Much of this review has been devoted to the relationship of the choroid to emmetropization. We have considered the possibility that the area of the choroid may determine the size of the globe more than the sclera does. If this is so, one should be able to measure evidence of vascular growth preceding scleral enlargement. We have discussed the evidence for the choroid being a secretory tissue thereby directing the growth of the sclera. A more complete analysis of what the choroid secretes under different eye-growth conditions awaits experimentation. Finally, we discussed the possibility that the choroidal thickening may intrinsically determine the growth-altering molecules presented to the sclera. Perhaps this could be explored by altering the choroidal thickness pharmacologically in vitro and either assessing the effect of the tissue culture medium conditioned by thick or thin choroids on scleral tissue or measuring alterations in the secretion of candidate molecules such as retinoic acid, transforming growth factor beta or transferrin under thick and thin conditions.

Last of all, we discussed the fact that choroidal thickness changes over the course of the day in both birds and humans. We discussed evidence that the phase of this cycle may predict the rate of subsequent ocular elongation, conceivably by linking the secretion of some growth factor to a period of scleral responsiveness to that growth factor. This might be explored by treating scleral tissue with choroid-conditioned medium collected at different times of day.

The question in the background throughout this review is how evolutionarily conserved are these various choroidal functions. Although the choroidal thickness changes are not as dramatic in mammals as in birds, they seem to occur in the same circumstances, and three of the unusual features of choroid —intrinsic choroidal neurons, endothelium-lined lacunae, and non-vascular smooth muscle cells, occur in both birds and humans.
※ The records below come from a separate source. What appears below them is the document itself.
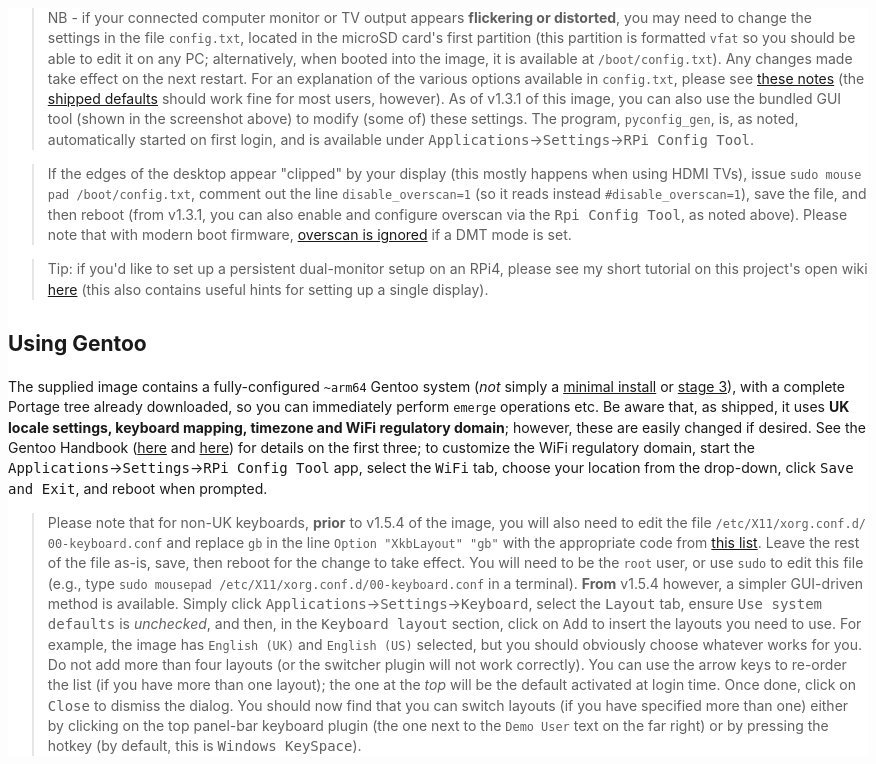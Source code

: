 > NB - if your connected computer monitor or TV output appears **flickering or distorted**, you may need to change the settings in the file `config.txt`, located in the microSD card's first partition (this partition is formatted `vfat` so you should be able to edit it on any PC; alternatively, when booted into the image, it is available at `/boot/config.txt`). Any changes made take effect on the next restart. For an explanation of the various options available in `config.txt`, please see [these notes](https://www.raspberrypi.org/documentation/configuration/config-txt/README.md) (the [shipped defaults](https://github.com/sakaki-/genpi64-overlay/blob/master/sys-boot/rpi3-boot-config/files/config.txt-9) should work fine for most users, however). As of v1.3.1 of this image, you can also use the bundled GUI tool (shown in the screenshot above) to modify (some of) these settings. The program, `pyconfig_gen`, is, as noted, automatically started on first login, and is available under <kbd>Applications</kbd>&rarr;<kbd>Settings</kbd>&rarr;<kbd>RPi Config Tool</kbd>.

> If the edges of the desktop appear "clipped" by your display (this mostly happens when using HDMI TVs), issue `sudo mousepad /boot/config.txt`, comment out the line `disable_overscan=1` (so it reads instead `#disable_overscan=1`), save the file, and then reboot (from v1.3.1, you can also enable and configure overscan via the <kbd>Rpi Config Tool</kbd>, as noted above). Please note that with modern boot firmware, [overscan is ignored](https://github.com/raspberrypi/linux/issues/3059#issuecomment-510108535) if a DMT mode is set.

> Tip: if you'd like to set up a persistent dual-monitor setup on an RPi4, please see my short tutorial on this project's open wiki [here](https://github.com/sakaki-/gentoo-on-rpi-64bit/wiki/Set-Up-Dual-Displays-on-your-RPi4) (this also contains useful hints for setting up a single display).

## <a id="using_gentoo"></a>Using Gentoo

The supplied image contains a fully-configured `~arm64` Gentoo system (*not* simply a [minimal install](https://wiki.gentoo.org/wiki/Handbook:AMD64/Installation/Media#Minimal_installation_CD) or [stage 3](https://wiki.gentoo.org/wiki/Handbook:AMD64/Installation/Media#What_are_stages_then.3F)), with a complete Portage tree already downloaded, so you can immediately perform `emerge` operations etc. Be aware that, as shipped, it uses **UK locale settings, keyboard mapping, timezone and WiFi regulatory domain**; however, these are easily changed if desired. See the Gentoo Handbook ([here](https://wiki.gentoo.org/wiki/Handbook:AMD64/Installation/Base#Timezone) and [here](https://wiki.gentoo.org/wiki/Handbook:AMD64/Installation/System#Init_and_boot_configuration)) for details on the first three; to customize the WiFi regulatory domain, start the <kbd>Applications</kbd>&rarr;<kbd>Settings</kbd>&rarr;<kbd>RPi Config Tool</kbd> app, select the <kbd>WiFi</kbd> tab, choose your location from the drop-down, click <kbd>Save and Exit</kbd>, and reboot when prompted.

> Please note that for non-UK keyboards, **prior** to v1.5.4 of the image, you will also need to edit the file `/etc/X11/xorg.conf.d/00-keyboard.conf` and replace  `gb` in the line `Option "XkbLayout" "gb"` with the appropriate code from [this list](https://pastebin.com/v2vCPHjs). Leave the rest of the file as-is, save, then reboot for the change to take effect. You will need to be the `root` user, or use `sudo` to edit this file (e.g., type `sudo mousepad /etc/X11/xorg.conf.d/00-keyboard.conf` in a terminal). **From** v1.5.4 however, a simpler GUI-driven method is available. Simply click <kbd>Applications</kbd>&rarr;<kbd>Settings</kbd>&rarr;<kbd>Keyboard</kbd>, select the <kbd>Layout</kbd> tab, ensure <kbd>Use system defaults</kbd> is _unchecked_, and then, in the <kbd>Keyboard layout</kbd> section, click on <kbd>Add</kbd> to insert the layouts you need to use. For example, the image has `English (UK)` and `English (US)` selected, but you should obviously choose whatever works for you. Do not add more than four layouts (or the switcher plugin will not work correctly). You can use the arrow keys to re-order the list (if you have more than one layout); the one at the _top_ will be the default activated at login time. Once done, click on <kbd>Close</kbd> to dismiss the dialog. You should now find that you can switch layouts (if you have specified more than one) either by clicking on the top panel-bar keyboard plugin (the one next to the `Demo User` text on the far right) or by pressing the hotkey (by default, this is <kbd>Windows Key</kbd><kbd>Space</kbd>).
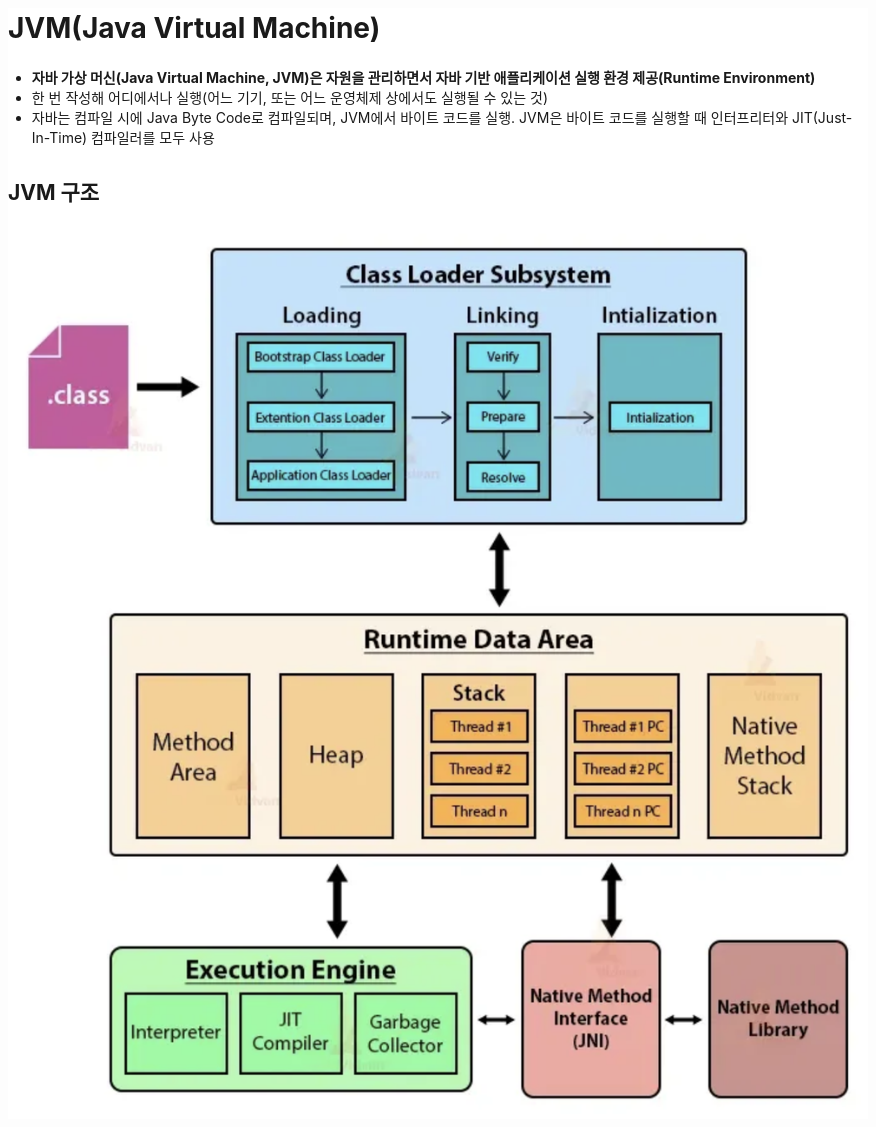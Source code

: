 # JVM(Java Virtual Machine)

- **자바 가상 머신(Java Virtual Machine, JVM)은 자원을 관리하면서 자바 기반 애플리케이션 실행 환경 제공(Runtime Environment)**
- 한 번 작성해 어디에서나 실행(어느 기기, 또는 어느 운영체제 상에서도 실행될 수 있는 것)
- 자바는 컴파일 시에 Java Byte Code로 컴파일되며, JVM에서 바이트 코드를 실행. JVM은 바이트 코드를 실행할 때 인터프리터와 JIT(Just-In-Time) 컴파일러를 모두 사용

## JVM 구조

![JVM 구조](../images/java/jvm_garbage_collector/1.png)
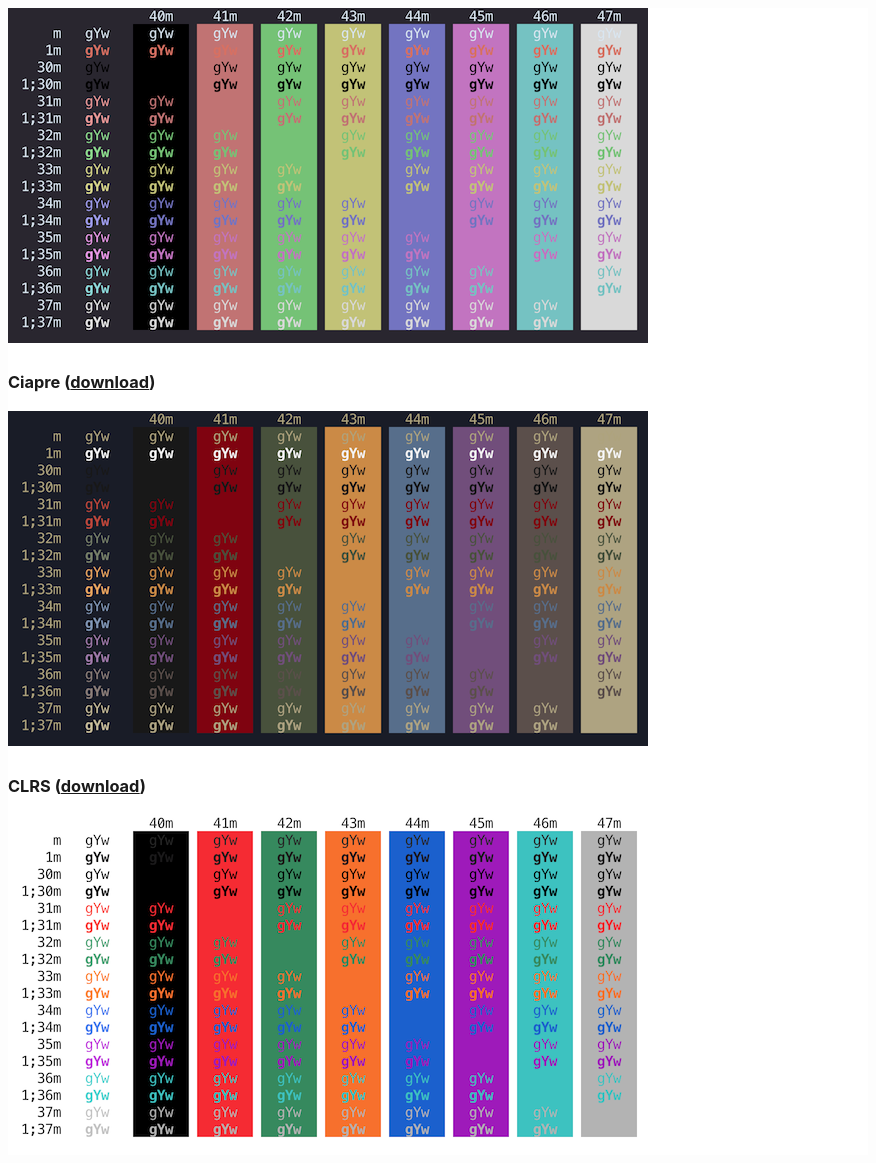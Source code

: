 ![Screenshot](screenshots/chalkboard.png)

### Ciapre ([download](<https://raw.githubusercontent.com/lysyi3m/macos-terminal-themes/master/themes/Ciapre.terminal>))

![Screenshot](screenshots/ciapre.png)

### CLRS ([download](<https://raw.githubusercontent.com/lysyi3m/macos-terminal-themes/master/themes/CLRS.terminal>))

![Screenshot](screenshots/clrs.png)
How deep these similarities extend remains a question for the future.

8. Acknowledgements

Supported by: NIH-EY-013636 (DLN) and EY-02727 and RR03060 (JW).

The authors are grateful to the following people for their important contributions: Jeffrey Kiel for his insightful discussions on the choroid and thermoregulation, and Falk Schrödl, Maria Egle De Stefano and Gerald Lutty for their excellent critical readings of the manuscript.

Footnotes

1

Some anatomists identify the lamina fusca as the innermost layer of the sclera (Forrester et al., 2002; Watson and Young, 2004).

2

In fact, these authors noted that the arrangement of the reticulum of the non-vascular smooth muscle and the adjacent open spaces is reminiscent of the lacunae in the suprachoroid of the bird, and hence might mediate similar functions, notably, that of regulating fluid flux between the vasculature and the extracellular matrix.